What you should do:
First find the line with "- Backup Compactado" in the entries below, then set down exactly every line through the line with "O TP4 envolve", that line included.
[Data provided — start]
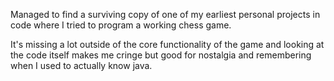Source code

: Managed to find a surviving copy of one of my earliest personal projects in code where I tried to program a working chess game.

It's missing a lot outside of the core functionality of the game and looking at the code itself makes me cringe but good for nostalgia and remembering when I used to actually know java.
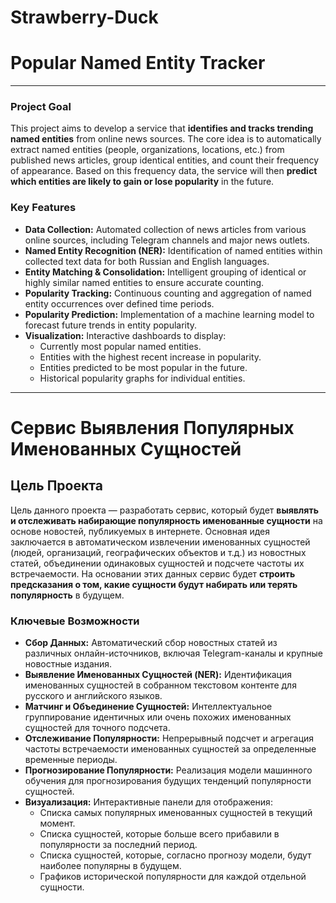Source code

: ﻿# Strawberry-Duck

# Popular Named Entity Tracker

---

### Project Goal

This project aims to develop a service that **identifies and tracks trending named entities** from online news sources. The core idea is to automatically extract named entities (people, organizations, locations, etc.) from published news articles, group identical entities, and count their frequency of appearance. Based on this frequency data, the service will then **predict which entities are likely to gain or lose popularity** in the future.

### Key Features

* **Data Collection:** Automated collection of news articles from various online sources, including Telegram channels and major news outlets.
* **Named Entity Recognition (NER):** Identification of named entities within collected text data for both Russian and English languages.
* **Entity Matching & Consolidation:** Intelligent grouping of identical or highly similar named entities to ensure accurate counting.
* **Popularity Tracking:** Continuous counting and aggregation of named entity occurrences over defined time periods.
* **Popularity Prediction:** Implementation of a machine learning model to forecast future trends in entity popularity.
* **Visualization:** Interactive dashboards to display:
    * Currently most popular named entities.
    * Entities with the highest recent increase in popularity.
    * Entities predicted to be most popular in the future.
    * Historical popularity graphs for individual entities.

---

# Сервис Выявления Популярных Именованных Сущностей

## Цель Проекта

Цель данного проекта — разработать сервис, который будет **выявлять и отслеживать набирающие популярность именованные сущности** на основе новостей, публикуемых в интернете. Основная идея заключается в автоматическом извлечении именованных сущностей (людей, организаций, географических объектов и т.д.) из новостных статей, объединении одинаковых сущностей и подсчете частоты их встречаемости. На основании этих данных сервис будет **строить предсказания о том, какие сущности будут набирать или терять популярность** в будущем.

### Ключевые Возможности

* **Сбор Данных:** Автоматический сбор новостных статей из различных онлайн-источников, включая Telegram-каналы и крупные новостные издания.
* **Выявление Именованных Сущностей (NER):** Идентификация именованных сущностей в собранном текстовом контенте для русского и английского языков.
* **Матчинг и Объединение Сущностей:** Интеллектуальное группирование идентичных или очень похожих именованных сущностей для точного подсчета.
* **Отслеживание Популярности:** Непрерывный подсчет и агрегация частоты встречаемости именованных сущностей за определенные временные периоды.
* **Прогнозирование Популярности:** Реализация модели машинного обучения для прогнозирования будущих тенденций популярности сущностей.
* **Визуализация:** Интерактивные панели для отображения:
    * Списка самых популярных именованных сущностей в текущий момент.
    * Списка сущностей, которые больше всего прибавили в популярности за последний период.
    * Списка сущностей, которые, согласно прогнозу модели, будут наиболее популярны в будущем.
    * Графиков исторической популярности для каждой отдельной сущности.

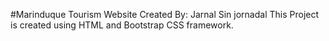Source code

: #Marinduque Tourism Website
Created By: Jarnal Sin jornadal
This Project is created using HTML and Bootstrap CSS framework.
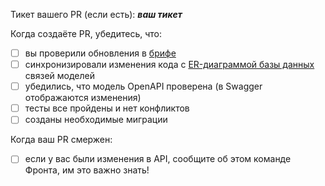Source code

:Тикет вашего PR (если есть):
    ___ваш тикет___

Когда создаёте PR, убедитесь, что:

- [ ] вы проверили обновления в [брифе](https://www.notion.so/00f5d5a6d39e426fa1ea7ab69b694f07)
- [ ] синхронизировали изменения кода с [ER-диаграммой базы данных](https://drive.google.com/file/d/1RCIPaEgaLUSqek3znd38VPCKSzOlmJFy/view) связей моделей
- [ ] убедились, что модель OpenAPI проверена (в Swagger отображаются изменения)
- [ ] тесты все пройдены и нет конфликтов
- [ ] созданы необходимые миграции

Когда ваш PR смержен:

- [ ] если у вас были изменения в API, сообщите об этом команде Фронта, им это важно знать!
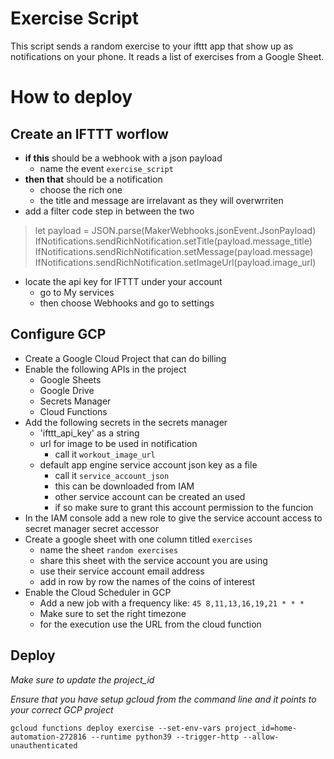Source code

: # Exercise Script
This script sends a random exercise to your ifttt app that show up as notifications on your phone. It reads a list of exercises from a Google Sheet.

# How to deploy

## Create an IFTTT worflow
 
 - **if this** should be a webhook with a json payload
    - name the event `exercise_script`
 - **then that** should be a notification
    - choose the rich one
    - the title and message are irrelavant as they will overwrriten
- add a filter code step in between the two
> let payload = JSON.parse(MakerWebhooks.jsonEvent.JsonPayload)
IfNotifications.sendRichNotification.setTitle(payload.message_title)
IfNotifications.sendRichNotification.setMessage(payload.message)
IfNotifications.sendRichNotification.setImageUrl(payload.image_url)
- locate the api key for IFTTT under your account
    - go to My services
    - then choose Webhooks and go to settings

## Configure GCP
- Create a Google Cloud Project that can do billing
- Enable the following APIs in the project
    - Google Sheets
    - Google Drive
    - Secrets Manager
    - Cloud Functions
- Add the following secrets in the secrets manager
    - 'ifttt_api_key' as a string
    - url for image to be used in notification
        - call it `workout_image_url`
    - default app engine service account json key as a file
        - call it `service_account_json`
        - this can be downloaded from IAM
        - other service account can be created an used
        - if so make sure to grant this account permission to the funcion
- In the IAM console add a new role to give the service account access to secret manager secret accessor
- Create a google sheet with one column titled `exercises`
    - name the sheet `random exercises`
    - share this sheet with the service account you are using
    - use their service account email address
    - add in row by row the names of the coins of interest
- Enable the Cloud Scheduler in GCP
    - Add a new job with a frequency like: `45 8,11,13,16,19,21 * * *`
    - Make sure to set the right timezone
    - for the execution use the URL from the cloud function

## Deploy

*Make sure to update the project_id*

*Ensure that you have setup gcloud from the command line and it points to your correct GCP project*

`gcloud functions deploy exercise --set-env-vars project_id=home-automation-272816 --runtime python39 --trigger-http --allow-unauthenticated`
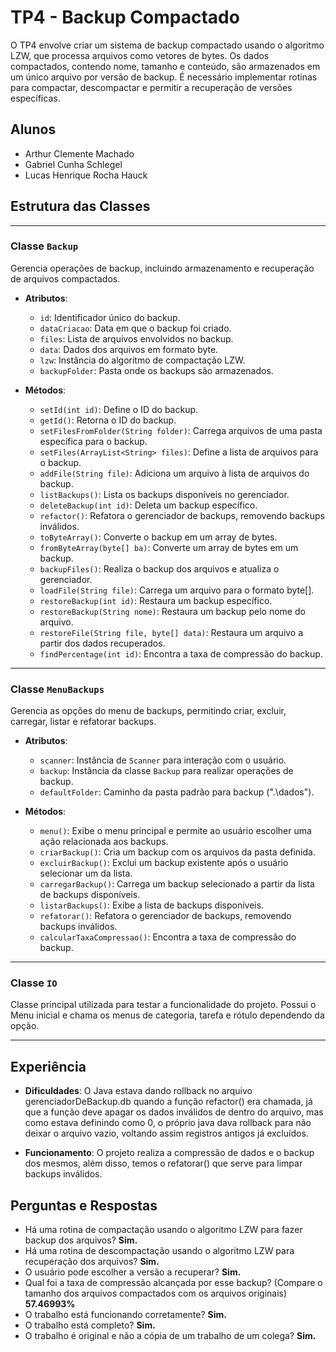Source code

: # TP4 - Backup Compactado

O TP4 envolve criar um sistema de backup compactado usando o algoritmo LZW, que processa arquivos como vetores de bytes. Os dados compactados, contendo nome, tamanho e conteúdo, são armazenados em um único arquivo por versão de backup. É necessário implementar rotinas para compactar, descompactar e permitir a recuperação de versões específicas.

## Alunos

- Arthur Clemente Machado
- Gabriel Cunha Schlegel
- Lucas Henrique Rocha Hauck

## Estrutura das Classes
---

### Classe `Backup`
Gerencia operações de backup, incluindo armazenamento e recuperação de arquivos compactados.

- **Atributos**:
  - `id`: Identificador único do backup.
  - `dataCriacao`: Data em que o backup foi criado.
  - `files`: Lista de arquivos envolvidos no backup.
  - `data`: Dados dos arquivos em formato byte.
  - `lzw`: Instância do algoritmo de compactação LZW.
  - `backupFolder`: Pasta onde os backups são armazenados.

- **Métodos**:
  - `setId(int id)`: Define o ID do backup.
  - `getId()`: Retorna o ID do backup.
  - `setFilesFromFolder(String folder)`: Carrega arquivos de uma pasta específica para o backup.
  - `setFiles(ArrayList<String> files)`: Define a lista de arquivos para o backup.
  - `addFile(String file)`: Adiciona um arquivo à lista de arquivos do backup.
  - `listBackups()`: Lista os backups disponíveis no gerenciador.
  - `deleteBackup(int id)`: Deleta um backup específico.
  - `refactor()`: Refatora o gerenciador de backups, removendo backups inválidos.
  - `toByteArray()`: Converte o backup em um array de bytes.
  - `fromByteArray(byte[] ba)`: Converte um array de bytes em um backup.
  - `backupFiles()`: Realiza o backup dos arquivos e atualiza o gerenciador.
  - `loadFile(String file)`: Carrega um arquivo para o formato byte[].
  - `restoreBackup(int id)`: Restaura um backup específico.
  - `restoreBackup(String nome)`: Restaura um backup pelo nome do arquivo.
  - `restoreFile(String file, byte[] data)`: Restaura um arquivo a partir dos dados recuperados.
  - `findPercentage(int id)`: Encontra a taxa de compressão do backup.


---

### Classe `MenuBackups`
Gerencia as opções do menu de backups, permitindo criar, excluir, carregar, listar e refatorar backups.

- **Atributos**:
  - `scanner`: Instância de `Scanner` para interação com o usuário.
  - `backup`: Instância da classe `Backup` para realizar operações de backup.
  - `defaultFolder`: Caminho da pasta padrão para backup (".\\dados").

- **Métodos**:
  - `menu()`: Exibe o menu principal e permite ao usuário escolher uma ação relacionada aos backups.
  - `criarBackup()`: Cria um backup com os arquivos da pasta definida.
  - `excluirBackup()`: Exclui um backup existente após o usuário selecionar um da lista.
  - `carregarBackup()`: Carrega um backup selecionado a partir da lista de backups disponíveis.
  - `listarBackups()`: Exibe a lista de backups disponíveis.
  - `refatorar()`: Refatora o gerenciador de backups, removendo backups inválidos.
  - `calcularTaxaCompressao()`: Encontra a taxa de compressão do backup.

---

### Classe `IO`
Classe principal utilizada para testar a funcionalidade do projeto. Possui o Menu inicial e chama os menus de categoria, tarefa e rótulo dependendo da opção.

---

## Experiência

- **Dificuldades**: O Java estava dando rollback no arquivo gerenciadorDeBackup.db quando a função refactor() era chamada, já que a função deve apagar os dados inválidos de dentro do arquivo, mas como estava definindo como 0, o próprio java dava rollback para não deixar o arquivo vazio, voltando assim registros antigos já excluídos.
  
- **Funcionamento**: O projeto realiza a compressão de dados e o backup dos mesmos, além disso, temos o refatorar() que serve para limpar backups inválidos.


## Perguntas e Respostas

- Há uma rotina de compactação usando o algoritmo LZW para fazer backup dos arquivos? **Sim.**
- Há uma rotina de descompactação usando o algoritmo LZW para recuperação dos arquivos? **Sim.**
- O usuário pode escolher a versão a recuperar? **Sim.**
- Qual foi a taxa de compressão alcançada por esse backup? (Compare o tamanho dos arquivos compactados com os arquivos originais) **57.46993%**
- O trabalho está funcionando corretamente? **Sim.**
- O trabalho está completo? **Sim.**
- O trabalho é original e não a cópia de um trabalho de um colega? **Sim.**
[Data provided — finish]
Exercise solution:
: # TP4 - Backup Compactado

O TP4 envolve criar um sistema de backup compactado usando o algoritmo LZW, que processa arquivos como vetores de bytes. Os dados compactados, contendo nome, tamanho e conteúdo, são armazenados em um único arquivo por versão de backup. É necessário implementar rotinas para compactar, descompactar e permitir a recuperação de versões específicas.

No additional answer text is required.